Location South China Sea
Coordinates 1°19′31″N 104°24′32″E / 1.32528°N 104.40889°E / 1.32528; 104.40889Coordinates: 1°19′31″N 104°24′32″E / 1.32528°N 104.40889°E / 1.32528; 104.40889
State  Johor

The Middle Rocks (Malay: Batuan Tengah; Chinese: 中岩礁) are two uninhabited small rocks separated by 250 metres of open water located at the eastern opening of the Straits of Singapore on the western edge of the South China Sea. Previously claimed by both Malaysia and Singapore, the International Court of Justice ruled in 2008 that the rocks belong to Malaysia.


The Middle Rocks are 8.0 nautical miles (14.8 km; 9.2 mi) to the southeast of the Malaysian state of Johor and just 0.6 nautical miles (1.1 km; 0.69 mi) south of Pedra Branca, and stand between 0.6 metres (2.0 ft) and 1.0 metre (3.3 ft) above sea level.[1]

Ownership dispute[edit]

The approximate location of Middle Rocks in the South China Sea in relation to the countries and islands surrounding it.

Together with Pedra Branca and another rock formation within the vicinity known as South Ledge, Middle Rocks were the subject of a territorial dispute between Malaysia and Singapore. For Middle Rocks and South Ledge, the dispute arose when Singapore claimed both islets in 1993. The matter was settled by the International Court of Justice in 2007, which ruled that Middle Rocks belonged to Malaysia and Pedra Branca to Singapore.[2] The status of South Ledge remains unresolved.[3]

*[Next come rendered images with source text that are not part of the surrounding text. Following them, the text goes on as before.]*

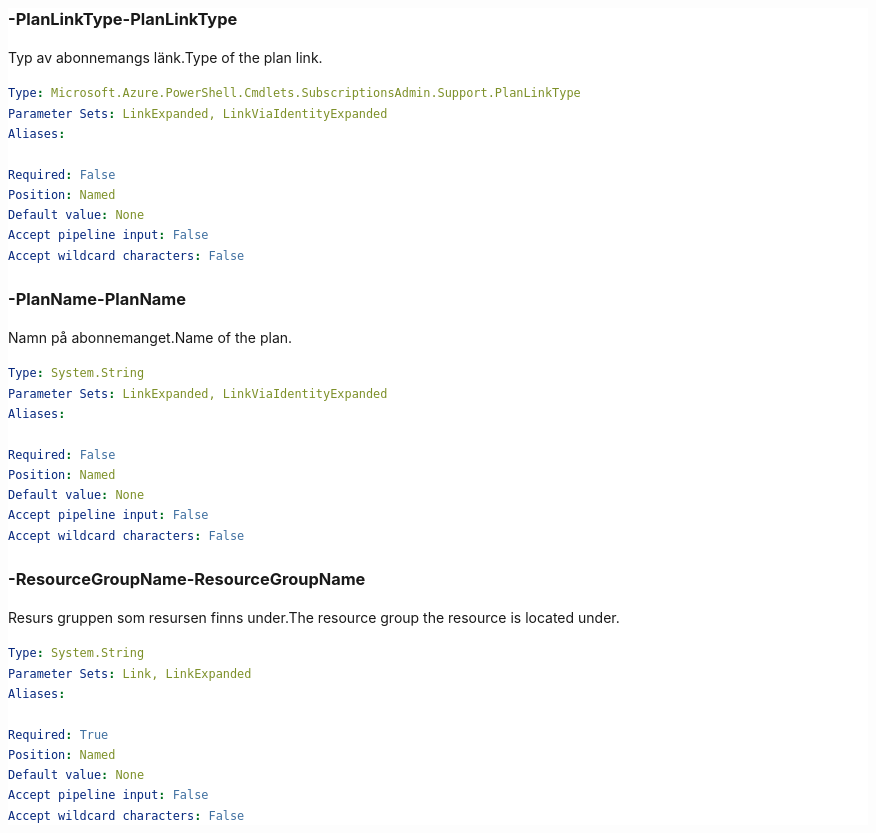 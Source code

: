 ### <span data-ttu-id="ae50d-126">-PlanLinkType</span><span class="sxs-lookup"><span data-stu-id="ae50d-126">-PlanLinkType</span></span>
<span data-ttu-id="ae50d-127">Typ av abonnemangs länk.</span><span class="sxs-lookup"><span data-stu-id="ae50d-127">Type of the plan link.</span></span>

```yaml
Type: Microsoft.Azure.PowerShell.Cmdlets.SubscriptionsAdmin.Support.PlanLinkType
Parameter Sets: LinkExpanded, LinkViaIdentityExpanded
Aliases:

Required: False
Position: Named
Default value: None
Accept pipeline input: False
Accept wildcard characters: False

```

### <span data-ttu-id="ae50d-128">-PlanName</span><span class="sxs-lookup"><span data-stu-id="ae50d-128">-PlanName</span></span>
<span data-ttu-id="ae50d-129">Namn på abonnemanget.</span><span class="sxs-lookup"><span data-stu-id="ae50d-129">Name of the plan.</span></span>

```yaml
Type: System.String
Parameter Sets: LinkExpanded, LinkViaIdentityExpanded
Aliases:

Required: False
Position: Named
Default value: None
Accept pipeline input: False
Accept wildcard characters: False

```

### <span data-ttu-id="ae50d-130">-ResourceGroupName</span><span class="sxs-lookup"><span data-stu-id="ae50d-130">-ResourceGroupName</span></span>
<span data-ttu-id="ae50d-131">Resurs gruppen som resursen finns under.</span><span class="sxs-lookup"><span data-stu-id="ae50d-131">The resource group the resource is located under.</span></span>

```yaml
Type: System.String
Parameter Sets: Link, LinkExpanded
Aliases:

Required: True
Position: Named
Default value: None
Accept pipeline input: False
Accept wildcard characters: False

```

Following the decision, both countries said they would hold discussions to establish the maritime border around the area.

Malaysia sent a team from its Mapping and Survey Department which constructed a flag pole, five markers and a monument between 4 and 12 June 2008. The Malaysian flag was raised and the team sang the Malaysian national anthem, Negaraku, during a ceremony which was covered by the press on 13 and 14 June 2008.[4]


  1. ^ V. Anbalagan (25 May 2008), "Fisherman can now access Middle Rocks", New Straits Times 
  2. ^ International Decision|Sovereignty over Pedra Branca/Pulau Batu Putih, Middle Rock and South Ledge
  3. ^ "Court leaves sovereignty over South Ledge open". Asiaone (Reprint). New Straits Times. 24 May 2008. Retrieved 21 May 2014. 
  4. ^ Farik Zolkepli (15 June 2008), "Jalur Gemilang flying high at Middle Rocks", Sunday Star, retrieved 15 June 2008 .

Further reading[edit]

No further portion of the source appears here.